25 September 2011

Menemukanmu Kembali

Kau lihat ? Kita memang tak pernah, tak pernah sekalipun berjalan di arah yang sama. Saat itu kupahami, inilah yang mengikat kita. Perbedaan inilah yang membuat kita betah saling menebak pikiran. Kau adalah pengembara malam. Melintasi kolong langit pekat. Melayang di atas embun dan diasuh rembulan.

Inilah sisi lain darimu yang tak pernah bisa kupahami. Sisi lain yang tak mampu kugali. Yang tak mampu kumaknai dengan definisi apapun. Kau yang mengupas hatimu lapis demi lapis dan merobeknya menjadi potongan terkecil. Membiarkannya terbawa angin utara. Kau yang terlahir dari barisan kata dan kau pun hampir terbunuh olehnya.

Kau adalah bait puisi yang menyentuh walau dengan rima yang tak beraturan.
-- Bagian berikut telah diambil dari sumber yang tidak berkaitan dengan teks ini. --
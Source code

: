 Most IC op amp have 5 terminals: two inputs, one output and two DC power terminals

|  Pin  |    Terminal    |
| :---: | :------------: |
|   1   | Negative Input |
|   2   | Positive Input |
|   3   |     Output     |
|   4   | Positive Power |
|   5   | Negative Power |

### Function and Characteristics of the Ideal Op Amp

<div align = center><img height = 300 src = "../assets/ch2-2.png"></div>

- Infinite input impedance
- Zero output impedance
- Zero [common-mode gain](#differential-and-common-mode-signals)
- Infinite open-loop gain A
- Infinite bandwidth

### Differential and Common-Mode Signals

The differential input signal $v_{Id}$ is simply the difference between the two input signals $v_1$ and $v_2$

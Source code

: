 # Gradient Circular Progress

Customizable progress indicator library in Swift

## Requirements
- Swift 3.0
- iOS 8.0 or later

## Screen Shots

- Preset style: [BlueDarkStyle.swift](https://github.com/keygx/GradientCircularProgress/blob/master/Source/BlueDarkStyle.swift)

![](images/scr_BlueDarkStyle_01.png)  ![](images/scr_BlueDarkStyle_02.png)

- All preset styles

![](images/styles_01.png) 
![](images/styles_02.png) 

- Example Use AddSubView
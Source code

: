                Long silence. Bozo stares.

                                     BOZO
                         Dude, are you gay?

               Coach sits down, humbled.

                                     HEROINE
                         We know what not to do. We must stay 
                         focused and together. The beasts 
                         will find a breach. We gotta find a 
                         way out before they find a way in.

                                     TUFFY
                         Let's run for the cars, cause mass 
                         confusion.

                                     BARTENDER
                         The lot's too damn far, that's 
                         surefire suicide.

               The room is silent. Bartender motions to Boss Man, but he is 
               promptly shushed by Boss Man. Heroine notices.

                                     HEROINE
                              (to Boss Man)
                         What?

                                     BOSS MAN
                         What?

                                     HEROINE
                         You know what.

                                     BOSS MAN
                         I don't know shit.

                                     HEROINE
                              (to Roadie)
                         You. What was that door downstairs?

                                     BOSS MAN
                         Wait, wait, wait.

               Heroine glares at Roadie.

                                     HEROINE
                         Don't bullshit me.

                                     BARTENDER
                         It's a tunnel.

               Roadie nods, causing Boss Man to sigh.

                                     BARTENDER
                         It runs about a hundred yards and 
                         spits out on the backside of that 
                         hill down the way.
Kau adalah denting angin yang menyayat. Kau selalu memilih berada di kolong langit malam. Kau memilih rumah di antara sekat-sekat tergelap. Menghabiskan waktumu bermain-main di lorong-lorong labirin. Dan aku tak mampu menarikmu dari liku labirin yang semakin membingungkan. Kita tak pernah berdiri di waktu yang sama. Kita telah memilih masing-masing waktu setengah lingkar bumi.

Tapi di sini aku selalu merindukanmu. Aku bisa mendengar tawamu. Masih mendengar suara nafasmu yang teratur. Seakan ia dekat sekali. Aku selalu membisiki kabut agar membelai gendang telingamu. Aku ingin membeli waktu yang dibuang manusia untuk bertemu denganmu. Aku ingin mencuri syair-syair terindah untuk merayumu kembali. Aku menunggumu, meski pagi tak kunjung menjemput malam. Dan malam semakin dingin, mengubah denting angin menjadi kelengahan yang mematikan.

Kau adalah tembang yang terus terdengar di tengah lolongan jiwa-jiwa liar. Kau adalah teriakan yang berontak dari kedalaman hutan. Kau adalah musafir yang rindu rumah namun memilih pergi menjauh.

Waktu berlalu. Tak pernah lagi kutemukan raut wajah yang sama. Tak pernah lagi kudengar tawa yang sama. Semuanya hilang disedot malam. Tapi aku masih disini, masih percaya bisa menemukanmu kembali.